One of the main goals with the Windows 10 Technical Preview is for Microsoft to collect feedback to help shape the final version of the operating system, which is said to be coming sometime in summer 2015. The Technical Preview requires users to register with the Windows Insider Program, which allows users to submit their own feedback about the operating system... but is Microsoft collecting more than what you think you're submitting?
Microsoft collects information about you, your devices, applications and networks, and your use of those devices, applications and networks. Examples of data we collect include your name, email address, preferences and interests; browsing, search and file history; phone call and SMS data; device configuration and sensor data; and application usage.
One of the more interesting bits of data the company is collecting is text entered. Some are calling this a keylogger within the Windows 10 Technical Preview, which isn't good news, and it also isn't true. Microsoft is collecting data on text entered as is it trying to improve auto correct within the system. One concern would be whether or not Microsoft can see when you input a password or bank details.
Is there a way to turn this feedback collecting off? We're not sure. You could attempt to leave the Windows Insider Program, however we're unsure if that turns off all feedback collected in the Windows 10 Technical Preview. The only way you could be sure of this is going back to Windows 8.1 for now.
Not too long ago, Mary Jo Foley from ZDNet talked about a new way Microsoft is collecting feedback. She claims Microsoft has developed a "real-time telemetry system" which can "see in near real-time what's happening on users' machines." So it looks like Microsoft could be watching your every move.
This isn't too much of a big deal for users who are casually testing the operating system, but for hardcore enthusiasts who have opted to use the Windows 10 Technical Preview as their main operating system for the time being, this could be a little worrying. It's highly unlikely that the final version of Windows 10 will include data collection of this sort, or so we'd hope.
One of the biggest complaints with the development of Windows 8 was how Microsoft didn't listen to feedback. Now with Windows 10, Microsoft is listening to feedback more than ever... Maybe a little too much?
Update: We must stress that the feedback being collected in the Windows Technical Preview will only occur within the Technical Preview period. Once Windows 10 launches to the public as RTM, the data Microsoft collects will be removed from the operating system. This isn't a permanent feature within Windows 10, and therefore should not be a concern to your average Joe.
Microsoft has issued a response to WinBeta, but did not clarify anything. This is what they said:
The Windows 10 Technical Preview is a pre-release build of the OS designed for testing, evaluation and feedback. We use a variety of security technologies and procedures to help protect your personal information from unauthorized access, use or disclosure.

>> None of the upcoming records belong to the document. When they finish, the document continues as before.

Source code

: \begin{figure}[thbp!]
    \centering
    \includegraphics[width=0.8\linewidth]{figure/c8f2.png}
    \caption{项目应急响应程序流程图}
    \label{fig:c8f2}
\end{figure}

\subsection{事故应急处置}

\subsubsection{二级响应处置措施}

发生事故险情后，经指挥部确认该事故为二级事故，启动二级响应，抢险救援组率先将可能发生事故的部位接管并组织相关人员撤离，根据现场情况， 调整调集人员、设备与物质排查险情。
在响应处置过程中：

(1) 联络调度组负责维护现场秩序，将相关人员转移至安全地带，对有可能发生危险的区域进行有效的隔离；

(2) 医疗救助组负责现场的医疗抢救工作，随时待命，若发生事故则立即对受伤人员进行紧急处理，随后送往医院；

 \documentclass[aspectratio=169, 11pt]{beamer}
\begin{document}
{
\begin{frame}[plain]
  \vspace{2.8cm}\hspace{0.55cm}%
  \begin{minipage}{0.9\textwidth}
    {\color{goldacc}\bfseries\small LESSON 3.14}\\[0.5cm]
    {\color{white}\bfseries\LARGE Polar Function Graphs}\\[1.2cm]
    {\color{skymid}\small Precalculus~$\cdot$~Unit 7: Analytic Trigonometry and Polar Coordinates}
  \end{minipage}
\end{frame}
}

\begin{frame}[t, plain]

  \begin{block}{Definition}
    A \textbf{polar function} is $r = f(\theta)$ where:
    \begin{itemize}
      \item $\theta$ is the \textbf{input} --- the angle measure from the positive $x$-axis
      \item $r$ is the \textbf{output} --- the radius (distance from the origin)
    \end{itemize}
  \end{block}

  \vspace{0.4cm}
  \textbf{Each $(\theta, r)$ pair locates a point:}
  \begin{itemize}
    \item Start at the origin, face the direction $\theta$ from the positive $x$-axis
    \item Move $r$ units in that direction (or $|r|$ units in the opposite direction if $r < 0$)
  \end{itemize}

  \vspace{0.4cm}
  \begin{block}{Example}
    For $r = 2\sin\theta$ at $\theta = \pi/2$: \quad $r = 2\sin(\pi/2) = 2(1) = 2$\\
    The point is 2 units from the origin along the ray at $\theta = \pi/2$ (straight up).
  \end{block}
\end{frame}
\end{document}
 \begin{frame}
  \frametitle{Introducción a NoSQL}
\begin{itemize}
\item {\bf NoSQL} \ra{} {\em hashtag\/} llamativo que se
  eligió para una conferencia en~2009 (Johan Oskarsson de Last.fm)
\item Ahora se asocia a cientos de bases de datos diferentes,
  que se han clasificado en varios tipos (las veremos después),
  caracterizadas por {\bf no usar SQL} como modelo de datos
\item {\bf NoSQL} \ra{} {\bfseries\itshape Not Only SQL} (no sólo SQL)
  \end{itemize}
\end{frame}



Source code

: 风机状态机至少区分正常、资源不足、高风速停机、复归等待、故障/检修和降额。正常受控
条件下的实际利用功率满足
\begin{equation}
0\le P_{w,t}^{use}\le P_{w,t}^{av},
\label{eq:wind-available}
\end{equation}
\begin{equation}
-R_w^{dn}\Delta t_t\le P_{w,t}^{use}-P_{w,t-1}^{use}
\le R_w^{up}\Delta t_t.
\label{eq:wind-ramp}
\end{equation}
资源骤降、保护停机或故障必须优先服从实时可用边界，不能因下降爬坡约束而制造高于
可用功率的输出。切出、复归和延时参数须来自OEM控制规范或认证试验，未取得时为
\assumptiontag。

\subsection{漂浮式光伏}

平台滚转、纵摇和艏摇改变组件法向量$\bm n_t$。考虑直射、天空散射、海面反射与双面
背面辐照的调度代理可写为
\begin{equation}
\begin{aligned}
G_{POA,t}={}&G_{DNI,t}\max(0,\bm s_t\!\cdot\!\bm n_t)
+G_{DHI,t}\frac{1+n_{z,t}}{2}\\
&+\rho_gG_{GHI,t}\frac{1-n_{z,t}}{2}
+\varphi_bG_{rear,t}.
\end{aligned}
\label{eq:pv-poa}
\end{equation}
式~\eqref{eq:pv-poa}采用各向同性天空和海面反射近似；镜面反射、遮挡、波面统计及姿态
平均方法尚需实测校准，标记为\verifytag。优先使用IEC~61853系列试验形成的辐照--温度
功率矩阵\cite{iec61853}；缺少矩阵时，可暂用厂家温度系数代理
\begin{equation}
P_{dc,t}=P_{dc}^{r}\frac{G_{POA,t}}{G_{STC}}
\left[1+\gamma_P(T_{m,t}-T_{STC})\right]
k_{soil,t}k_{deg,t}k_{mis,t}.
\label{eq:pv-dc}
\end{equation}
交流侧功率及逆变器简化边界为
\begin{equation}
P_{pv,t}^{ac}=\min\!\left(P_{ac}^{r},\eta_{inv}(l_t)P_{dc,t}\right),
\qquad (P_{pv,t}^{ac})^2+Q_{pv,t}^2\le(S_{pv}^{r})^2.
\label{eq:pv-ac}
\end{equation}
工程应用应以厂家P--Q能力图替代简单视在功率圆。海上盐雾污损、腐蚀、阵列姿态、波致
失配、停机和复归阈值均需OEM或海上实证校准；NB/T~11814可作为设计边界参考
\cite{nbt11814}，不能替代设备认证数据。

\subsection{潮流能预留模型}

For example, all data sent from the Windows 10 Technical Preview to Microsoft is encrypted in transit and we store the personal information you provide on computer systems that have limited access and are in controlled facilities.
Once you download Tech Preview and become a member of the Windows Insider Program, you provide information about how you use the product, including what devices you use it with, along with your detailed feedback to make adjustments before we launch the product.